- Source : Ifri
En 2018, les États-Unis ont imposé à plusieurs reprises de nouveaux droits de douane et quotas sur leurs importations (panneaux solaires, acier, aluminium, etc.), le Président Donald Trump invoquant des « menaces pour la sécurité nationale » et la défense des intérêts américains pour justifier ces mesures protectionnistes. La Chine a entre autres riposté en imposant des nouveaux droits de douane de 10% sur les importations américaines de gaz naturel liquéfié (GNL).
Dans cette étude en anglais publiée le 24 septembre par le Centre Énergie de l’Ifri, Sylvie Cornot-Gandolphe(1) et Jean-François Boittin(2) rappellent les différentes mesures protectionnistes mises en place par Donald Trump affectant les relations commerciales avec la Chine. Ils s’interrogent sur les impacts en matière d’énergie de la « guerre commerciale » initiée par le Président américain et des risques pour les États-Unis et la Chine, et plus globalement pour l’économie mondiale.
Jusqu’ici, « les tensions commerciales ont eu un impact limité sur les marchés énergétiques », constatent les deux auteurs (Pékin a jusqu'ici renoncé à imposer des taxes supplémentaires sur les importations de pétrole brut depuis les États-Unis). Toutefois, ils soulignent entre autres des conséquences indirectes des droits de douane mis en place sur des produits non énergétiques.
Les nouveaux droits de douane pesant sur les importations d’acier(3) affectent par exemple fortement les constructeurs d’oléoducs outre-Atlantique, sachant que 77% de l’acier utilisé ces dernières années pour construire ces canalisations aux États-Unis était importé.

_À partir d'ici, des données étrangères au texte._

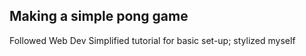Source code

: ## Making a simple pong game

Followed Web Dev Simplified tutorial for basic set-up; stylized myself
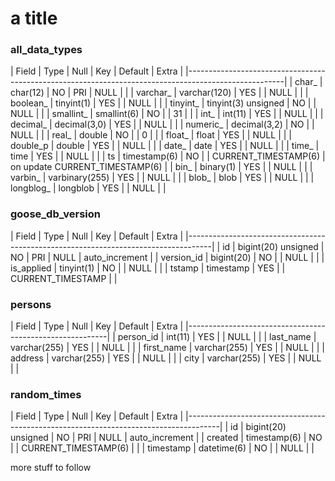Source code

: # a title

<!-- sql-gen-doc BEGIN -->
### all_data_types
| Field     | Type                | Null | Key | Default              | Extra                          |
|------------------------------------------------------------------------------------------------------|
| char_     | char(12)            | NO   | PRI | NULL                 |                                |
| varchar_  | varchar(120)        | YES  |     | NULL                 |                                |
| boolean_  | tinyint(1)          | YES  |     | NULL                 |                                |
| tinyint_  | tinyint(3) unsigned | NO   |     | NULL                 |                                |
| smallint_ | smallint(6)         | NO   |     | 31                   |                                |
| int_      | int(11)             | YES  |     | NULL                 |                                |
| decimal_  | decimal(3,0)        | YES  |     | NULL                 |                                |
| numeric_  | decimal(3,2)        | NO   |     | NULL                 |                                |
| real_     | double              | NO   |     | 0                    |                                |
| float_    | float               | YES  |     | NULL                 |                                |
| double_p  | double              | YES  |     | NULL                 |                                |
| date_     | date                | YES  |     | NULL                 |                                |
| time_     | time                | YES  |     | NULL                 |                                |
| ts        | timestamp(6)        | NO   |     | CURRENT_TIMESTAMP(6) | on update CURRENT_TIMESTAMP(6) |
| bin_      | binary(1)           | YES  |     | NULL                 |                                |
| varbin_   | varbinary(255)      | YES  |     | NULL                 |                                |
| blob_     | blob                | YES  |     | NULL                 |                                |
| longblog_ | longblob            | YES  |     | NULL                 |                                |

### goose_db_version
| Field      | Type                | Null | Key | Default           | Extra          |
|------------------------------------------------------------------------------------|
| id         | bigint(20) unsigned | NO   | PRI | NULL              | auto_increment |
| version_id | bigint(20)          | NO   |     | NULL              |                |
| is_applied | tinyint(1)          | NO   |     | NULL              |                |
| tstamp     | timestamp           | YES  |     | CURRENT_TIMESTAMP |                |

### persons
| Field      | Type         | Null | Key | Default | Extra |
|----------------------------------------------------------|
| person_id  | int(11)      | YES  |     | NULL    |       |
| last_name  | varchar(255) | YES  |     | NULL    |       |
| first_name | varchar(255) | YES  |     | NULL    |       |
| address    | varchar(255) | YES  |     | NULL    |       |
| city       | varchar(255) | YES  |     | NULL    |       |

### random_times
| Field     | Type                | Null | Key | Default              | Extra          |
|--------------------------------------------------------------------------------------|
| id        | bigint(20) unsigned | NO   | PRI | NULL                 | auto_increment |
| created   | timestamp(6)        | NO   |     | CURRENT_TIMESTAMP(6) |                |
| timestamp | datetime(6)         | NO   |     | NULL                 |                |

<!-- sql-gen-doc END -->

more stuff to follow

Le renchérissement des oléoducs ralentit le développement des exportations américaines depuis le Bassin permien, d’où provient une part croissante de la production d’hydrocarbures non conventionnels de ce pays.
Les oléoducs constituent ainsi « un parfait exemple de la contradiction entre la politique commerciale America First et l’objectif d’Energy Dominance » selon les auteurs, les bénéfices tirés par les producteurs américains d’acier (grâce aux taxes dont pâtissent les producteurs étrangers) étant bien inférieurs aux coûts supplémentaires supportés par l’industrie pétrolière et gazière aux États-Unis(4).
Les taxes imposées par Pékin sur les importations de GNL américain, en réaction aux mesures protectionnistes des États-Unis, menacent par ailleurs de « retarder, voire de mettre fin » à certains projets de terminaux de GNL outre-Atlantique (Delfin LNG, Texas LNG, etc.) ayant intégré dans leurs prévisions d'importantes exportations vers la Chine. L’empire du Milieu disposerait pour sa part de nombreuses sources alternatives d’approvisionnement gazier (Qatar, Papouasie-Nouvelle-Guinée, Australie mais aussi Russie via gazoducs) s’il devait se priver du GNL américain.
Plus globalement, la politique commerciale de l’administration Trump (et les risques de revirement pouvant s’exprimer sous la forme d’un tweet) « pose la question fondamentale de la fiabilité des engagements » américains selon Sylvie Cornot-Gandolphe et Jean-François Boittin qui rappellent l’importance de la confiance dans les échanges commerciaux, et en particulier dans le domaine de l’énergie.
Sources / Notes
- Consultante indépendante sur l’énergie et les matières premières, Sylvie Cornot-Gandolphe est entre autres chercheuse associée à l’Ifri depuis 2012.
- Spécialiste de la politique économique américaine, Jean-François Boittin est chercheur associé au Centre Énergie de l’Ifri depuis juillet 2017.
- Droits de douane de 25% imposés en mars 2018.
- La procédure pour obtenir une exemption sur les taxes pesant sur l’acier est chronophage et « pesante » selon les auteurs.